For decades, the central injustice in the Middle East has been the systemic dispossession and oppression of Palestinians. The policies of the State of Israel — from settlement expansion to blockade to repeated large-scale military assaults — have entrenched a system widely described by respected international bodies as apartheid. The current devastation in Gaza did not arise in a vacuum. It sits atop generations of occupation, land theft, forced displacement, and the steady fragmentation of Palestinian life.
To speak of “regional escalation” without naming this root cause is to deliberately obscure it.
Successive New Zealand governments have often walked a careful diplomatic line. But Luxon and Peters have not chosen balance; they have chosen alignment — firmly on the side of the United States and Israel, regardless of the human cost or legal implications. This is not neutrality. It is complicity.

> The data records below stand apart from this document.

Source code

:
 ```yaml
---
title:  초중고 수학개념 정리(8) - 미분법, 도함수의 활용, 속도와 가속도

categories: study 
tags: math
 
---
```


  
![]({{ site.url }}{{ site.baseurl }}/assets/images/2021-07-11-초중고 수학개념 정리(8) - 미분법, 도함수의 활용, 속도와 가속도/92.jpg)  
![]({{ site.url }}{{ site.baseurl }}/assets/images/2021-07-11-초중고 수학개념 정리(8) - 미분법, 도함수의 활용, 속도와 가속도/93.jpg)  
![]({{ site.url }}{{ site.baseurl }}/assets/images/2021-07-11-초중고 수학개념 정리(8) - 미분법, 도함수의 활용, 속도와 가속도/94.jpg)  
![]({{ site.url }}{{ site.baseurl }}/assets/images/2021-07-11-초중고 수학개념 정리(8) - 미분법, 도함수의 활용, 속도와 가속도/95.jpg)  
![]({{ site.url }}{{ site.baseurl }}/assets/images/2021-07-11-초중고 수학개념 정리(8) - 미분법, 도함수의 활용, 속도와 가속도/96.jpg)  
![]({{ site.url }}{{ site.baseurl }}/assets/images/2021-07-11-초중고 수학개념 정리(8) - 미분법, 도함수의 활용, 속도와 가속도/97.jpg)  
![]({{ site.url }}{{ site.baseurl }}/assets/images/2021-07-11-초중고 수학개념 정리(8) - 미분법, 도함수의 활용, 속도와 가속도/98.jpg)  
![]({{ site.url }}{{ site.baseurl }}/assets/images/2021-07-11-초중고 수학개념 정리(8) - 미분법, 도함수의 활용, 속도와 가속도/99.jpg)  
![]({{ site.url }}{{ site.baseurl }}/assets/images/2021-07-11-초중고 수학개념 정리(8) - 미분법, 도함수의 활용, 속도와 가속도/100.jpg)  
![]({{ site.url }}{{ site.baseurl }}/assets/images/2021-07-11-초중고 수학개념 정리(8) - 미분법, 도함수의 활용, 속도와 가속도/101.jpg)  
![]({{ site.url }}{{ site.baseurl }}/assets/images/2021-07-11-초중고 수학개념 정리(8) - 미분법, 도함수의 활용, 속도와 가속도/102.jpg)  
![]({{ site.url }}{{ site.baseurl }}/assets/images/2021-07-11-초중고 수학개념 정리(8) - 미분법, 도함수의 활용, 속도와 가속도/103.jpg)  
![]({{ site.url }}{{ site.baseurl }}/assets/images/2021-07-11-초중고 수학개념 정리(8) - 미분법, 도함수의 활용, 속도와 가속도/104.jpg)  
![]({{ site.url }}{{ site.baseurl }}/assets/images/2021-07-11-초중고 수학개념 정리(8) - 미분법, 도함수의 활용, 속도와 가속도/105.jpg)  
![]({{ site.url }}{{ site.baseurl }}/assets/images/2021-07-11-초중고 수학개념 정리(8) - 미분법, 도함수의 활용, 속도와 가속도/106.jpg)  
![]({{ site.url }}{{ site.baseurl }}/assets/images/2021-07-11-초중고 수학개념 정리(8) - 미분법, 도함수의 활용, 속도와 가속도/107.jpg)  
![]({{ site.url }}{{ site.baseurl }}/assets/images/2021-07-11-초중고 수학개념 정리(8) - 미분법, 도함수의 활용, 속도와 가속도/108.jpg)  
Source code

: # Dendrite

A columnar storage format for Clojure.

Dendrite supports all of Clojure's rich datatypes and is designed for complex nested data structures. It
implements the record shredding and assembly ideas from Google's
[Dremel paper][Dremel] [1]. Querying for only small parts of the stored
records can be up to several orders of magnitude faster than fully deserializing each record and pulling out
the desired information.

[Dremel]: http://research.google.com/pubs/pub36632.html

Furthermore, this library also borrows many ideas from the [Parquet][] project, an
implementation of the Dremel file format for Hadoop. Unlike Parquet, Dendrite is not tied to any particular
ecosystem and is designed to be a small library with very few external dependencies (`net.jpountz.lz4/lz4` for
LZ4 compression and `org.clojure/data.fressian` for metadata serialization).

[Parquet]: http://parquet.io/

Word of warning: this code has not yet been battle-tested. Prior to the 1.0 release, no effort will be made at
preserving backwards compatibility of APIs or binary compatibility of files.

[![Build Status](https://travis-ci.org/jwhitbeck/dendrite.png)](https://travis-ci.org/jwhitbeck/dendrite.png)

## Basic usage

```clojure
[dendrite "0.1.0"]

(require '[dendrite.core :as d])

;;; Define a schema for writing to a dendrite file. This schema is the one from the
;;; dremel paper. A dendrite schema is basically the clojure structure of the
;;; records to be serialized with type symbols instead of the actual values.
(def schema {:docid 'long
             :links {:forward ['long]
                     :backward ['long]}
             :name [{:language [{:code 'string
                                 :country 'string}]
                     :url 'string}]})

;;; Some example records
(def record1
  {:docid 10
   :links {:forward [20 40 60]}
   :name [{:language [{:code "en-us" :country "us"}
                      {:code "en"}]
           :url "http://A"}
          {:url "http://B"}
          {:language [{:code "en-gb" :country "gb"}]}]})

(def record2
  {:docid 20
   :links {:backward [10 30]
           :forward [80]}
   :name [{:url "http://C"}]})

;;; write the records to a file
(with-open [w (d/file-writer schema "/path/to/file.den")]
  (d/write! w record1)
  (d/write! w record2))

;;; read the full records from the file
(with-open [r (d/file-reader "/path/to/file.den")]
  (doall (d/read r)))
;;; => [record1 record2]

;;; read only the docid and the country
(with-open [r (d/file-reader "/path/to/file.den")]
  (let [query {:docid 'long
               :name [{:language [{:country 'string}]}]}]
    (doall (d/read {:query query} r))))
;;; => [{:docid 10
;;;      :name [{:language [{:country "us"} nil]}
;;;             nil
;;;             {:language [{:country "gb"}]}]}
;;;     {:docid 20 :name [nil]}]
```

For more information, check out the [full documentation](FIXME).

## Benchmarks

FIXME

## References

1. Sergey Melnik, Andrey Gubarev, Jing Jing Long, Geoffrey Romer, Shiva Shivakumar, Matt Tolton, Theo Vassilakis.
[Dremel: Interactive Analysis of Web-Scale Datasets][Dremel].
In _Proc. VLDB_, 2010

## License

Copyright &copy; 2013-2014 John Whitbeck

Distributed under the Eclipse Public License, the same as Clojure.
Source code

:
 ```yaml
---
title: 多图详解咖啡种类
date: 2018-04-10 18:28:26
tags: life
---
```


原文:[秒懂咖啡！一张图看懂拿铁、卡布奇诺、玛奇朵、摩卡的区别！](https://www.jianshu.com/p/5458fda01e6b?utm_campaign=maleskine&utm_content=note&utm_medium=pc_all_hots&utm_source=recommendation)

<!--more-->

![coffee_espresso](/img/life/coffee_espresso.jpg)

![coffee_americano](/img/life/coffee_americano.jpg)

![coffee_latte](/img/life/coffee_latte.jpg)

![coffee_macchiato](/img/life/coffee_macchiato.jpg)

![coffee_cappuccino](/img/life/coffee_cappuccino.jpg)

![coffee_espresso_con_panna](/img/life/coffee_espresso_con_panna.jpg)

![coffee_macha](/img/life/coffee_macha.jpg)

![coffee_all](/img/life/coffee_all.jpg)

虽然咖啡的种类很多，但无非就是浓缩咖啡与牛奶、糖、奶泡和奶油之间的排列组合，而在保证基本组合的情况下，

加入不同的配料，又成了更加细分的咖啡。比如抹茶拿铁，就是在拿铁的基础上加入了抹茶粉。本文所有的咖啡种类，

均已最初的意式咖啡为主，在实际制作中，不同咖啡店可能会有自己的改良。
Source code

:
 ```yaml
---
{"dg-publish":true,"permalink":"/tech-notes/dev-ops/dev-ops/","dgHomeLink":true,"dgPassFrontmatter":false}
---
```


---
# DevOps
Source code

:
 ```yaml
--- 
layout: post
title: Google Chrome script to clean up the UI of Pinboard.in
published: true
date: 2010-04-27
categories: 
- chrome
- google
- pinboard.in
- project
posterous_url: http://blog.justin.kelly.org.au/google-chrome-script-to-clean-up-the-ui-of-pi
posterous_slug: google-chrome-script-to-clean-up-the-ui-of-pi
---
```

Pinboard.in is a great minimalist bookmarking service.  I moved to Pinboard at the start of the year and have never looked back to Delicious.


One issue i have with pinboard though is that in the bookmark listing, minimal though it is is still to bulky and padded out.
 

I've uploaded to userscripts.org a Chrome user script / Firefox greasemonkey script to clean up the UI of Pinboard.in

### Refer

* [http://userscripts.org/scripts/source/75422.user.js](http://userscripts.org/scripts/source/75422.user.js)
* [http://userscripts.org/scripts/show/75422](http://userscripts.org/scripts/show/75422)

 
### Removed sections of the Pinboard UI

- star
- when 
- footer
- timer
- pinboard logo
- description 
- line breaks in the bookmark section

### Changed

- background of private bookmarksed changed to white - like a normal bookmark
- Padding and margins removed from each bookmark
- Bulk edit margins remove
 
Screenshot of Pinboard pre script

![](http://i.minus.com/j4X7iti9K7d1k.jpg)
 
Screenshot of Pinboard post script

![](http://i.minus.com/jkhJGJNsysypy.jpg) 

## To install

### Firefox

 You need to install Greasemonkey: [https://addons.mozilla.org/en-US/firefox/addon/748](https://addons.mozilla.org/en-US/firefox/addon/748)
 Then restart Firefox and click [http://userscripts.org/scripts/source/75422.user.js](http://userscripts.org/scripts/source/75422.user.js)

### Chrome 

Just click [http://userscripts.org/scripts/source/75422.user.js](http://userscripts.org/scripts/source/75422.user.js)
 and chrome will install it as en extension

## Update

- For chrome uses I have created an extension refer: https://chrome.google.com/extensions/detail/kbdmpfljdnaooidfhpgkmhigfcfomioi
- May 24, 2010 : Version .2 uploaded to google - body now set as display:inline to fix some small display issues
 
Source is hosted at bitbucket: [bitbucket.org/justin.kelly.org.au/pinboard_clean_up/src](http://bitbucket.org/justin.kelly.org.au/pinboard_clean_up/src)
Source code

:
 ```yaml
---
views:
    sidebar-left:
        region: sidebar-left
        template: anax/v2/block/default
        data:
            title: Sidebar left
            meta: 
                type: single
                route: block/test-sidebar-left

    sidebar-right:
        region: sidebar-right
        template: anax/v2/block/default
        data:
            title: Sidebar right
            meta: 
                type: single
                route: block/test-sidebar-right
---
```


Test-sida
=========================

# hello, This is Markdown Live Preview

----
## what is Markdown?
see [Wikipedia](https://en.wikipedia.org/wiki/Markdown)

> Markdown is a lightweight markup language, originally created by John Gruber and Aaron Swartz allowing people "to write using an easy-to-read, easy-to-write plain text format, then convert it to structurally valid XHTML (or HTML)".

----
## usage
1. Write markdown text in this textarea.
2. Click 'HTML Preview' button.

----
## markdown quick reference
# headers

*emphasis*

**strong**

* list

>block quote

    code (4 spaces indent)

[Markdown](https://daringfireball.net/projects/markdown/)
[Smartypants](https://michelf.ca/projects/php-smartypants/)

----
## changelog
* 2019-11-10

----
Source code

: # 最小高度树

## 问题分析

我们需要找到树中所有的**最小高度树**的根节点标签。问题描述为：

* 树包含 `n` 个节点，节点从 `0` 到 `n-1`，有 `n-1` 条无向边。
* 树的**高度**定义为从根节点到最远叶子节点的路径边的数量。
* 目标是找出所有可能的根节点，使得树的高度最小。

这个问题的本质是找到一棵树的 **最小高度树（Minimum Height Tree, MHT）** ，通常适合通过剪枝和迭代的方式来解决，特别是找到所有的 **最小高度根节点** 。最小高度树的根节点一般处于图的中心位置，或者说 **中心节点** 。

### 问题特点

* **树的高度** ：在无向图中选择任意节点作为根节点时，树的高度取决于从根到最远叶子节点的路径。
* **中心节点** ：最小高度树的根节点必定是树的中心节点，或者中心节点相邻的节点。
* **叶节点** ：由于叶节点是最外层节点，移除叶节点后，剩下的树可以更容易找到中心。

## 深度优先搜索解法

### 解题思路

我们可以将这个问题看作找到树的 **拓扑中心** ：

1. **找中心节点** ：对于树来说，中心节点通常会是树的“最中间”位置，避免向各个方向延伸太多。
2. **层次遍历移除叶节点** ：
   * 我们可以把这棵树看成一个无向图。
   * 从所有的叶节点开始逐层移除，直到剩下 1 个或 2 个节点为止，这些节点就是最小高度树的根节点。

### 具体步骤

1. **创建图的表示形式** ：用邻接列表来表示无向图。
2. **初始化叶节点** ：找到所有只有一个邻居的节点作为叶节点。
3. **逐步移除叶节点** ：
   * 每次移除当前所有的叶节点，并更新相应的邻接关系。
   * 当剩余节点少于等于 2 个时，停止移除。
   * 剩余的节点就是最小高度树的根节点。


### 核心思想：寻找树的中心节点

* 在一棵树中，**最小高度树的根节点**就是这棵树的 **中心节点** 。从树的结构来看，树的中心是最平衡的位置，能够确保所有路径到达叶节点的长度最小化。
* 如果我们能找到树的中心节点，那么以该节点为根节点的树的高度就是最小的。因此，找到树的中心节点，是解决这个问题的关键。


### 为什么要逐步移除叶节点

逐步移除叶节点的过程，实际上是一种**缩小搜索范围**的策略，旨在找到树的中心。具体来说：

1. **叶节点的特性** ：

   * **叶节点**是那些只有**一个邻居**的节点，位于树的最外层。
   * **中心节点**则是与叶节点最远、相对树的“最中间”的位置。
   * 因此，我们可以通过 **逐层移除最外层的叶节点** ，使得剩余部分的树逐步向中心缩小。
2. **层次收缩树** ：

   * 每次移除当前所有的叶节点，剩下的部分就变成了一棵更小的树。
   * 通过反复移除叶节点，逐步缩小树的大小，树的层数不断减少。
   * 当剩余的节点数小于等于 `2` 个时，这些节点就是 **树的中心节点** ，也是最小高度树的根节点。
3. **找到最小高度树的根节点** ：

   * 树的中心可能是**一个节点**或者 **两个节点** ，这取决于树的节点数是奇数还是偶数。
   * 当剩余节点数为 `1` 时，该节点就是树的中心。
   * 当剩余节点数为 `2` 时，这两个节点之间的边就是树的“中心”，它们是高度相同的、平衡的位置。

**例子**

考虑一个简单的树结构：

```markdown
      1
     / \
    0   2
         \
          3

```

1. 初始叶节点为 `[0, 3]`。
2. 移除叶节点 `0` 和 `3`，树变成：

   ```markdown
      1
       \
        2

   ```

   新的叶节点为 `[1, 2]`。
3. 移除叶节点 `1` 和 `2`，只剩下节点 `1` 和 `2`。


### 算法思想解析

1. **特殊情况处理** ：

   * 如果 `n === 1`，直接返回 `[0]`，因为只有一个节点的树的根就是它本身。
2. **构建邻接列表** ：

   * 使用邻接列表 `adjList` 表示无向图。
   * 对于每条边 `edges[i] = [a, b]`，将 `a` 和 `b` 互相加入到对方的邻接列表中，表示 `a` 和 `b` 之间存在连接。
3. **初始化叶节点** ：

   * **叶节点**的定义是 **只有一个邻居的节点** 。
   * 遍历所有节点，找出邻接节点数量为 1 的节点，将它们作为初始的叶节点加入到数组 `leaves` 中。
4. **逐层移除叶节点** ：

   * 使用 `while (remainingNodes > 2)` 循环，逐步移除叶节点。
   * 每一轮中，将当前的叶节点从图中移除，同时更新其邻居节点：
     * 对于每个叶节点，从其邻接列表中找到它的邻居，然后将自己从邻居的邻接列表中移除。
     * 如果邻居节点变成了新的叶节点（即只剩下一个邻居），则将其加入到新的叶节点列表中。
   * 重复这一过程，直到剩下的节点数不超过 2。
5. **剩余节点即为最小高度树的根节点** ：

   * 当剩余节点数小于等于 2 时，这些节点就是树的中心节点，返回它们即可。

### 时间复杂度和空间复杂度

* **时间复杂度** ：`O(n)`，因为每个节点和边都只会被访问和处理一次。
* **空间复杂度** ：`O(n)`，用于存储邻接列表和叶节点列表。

Public sentiment in Aotearoa tells a different story. Polling and public demonstrations suggest significant support for stronger action — including sanctions against Israel and an end to any form of New Zealand complicity in actions widely condemned by international legal scholars. Two-to-one majorities in some surveys back tougher measures. Yet this government dismisses that call, preferring loyalty to powerful allies over accountability to its own citizens.
New Zealand has long prided itself on punching above its weight morally, if not militarily. From anti-apartheid activism to nuclear-free legislation, we have shown that small nations can exercise courage. What we are witnessing now is the abandonment of that courage.
Instead of independent judgment, we are offered rehearsed condemnation of a state challenging US military assets, while the structural violence that ignited the crisis goes unnamed. Instead of leadership, we see deference. Instead of principle, positioning.
Luxon and Peters have made a choice. They have positioned New Zealand not as an honest broker or principled critic, but as a compliant junior partner to the world’s most powerful military actors. In doing so, they risk not only moral credibility abroad but trust at home.
History is rarely kind to those who stand on the wrong side of justice. The question is whether New Zealanders are prepared to accept their country being cast as a toadying sidekick to playground bullies — or whether they will demand a return to an independent, principled foreign policy grounded in international law and human dignity.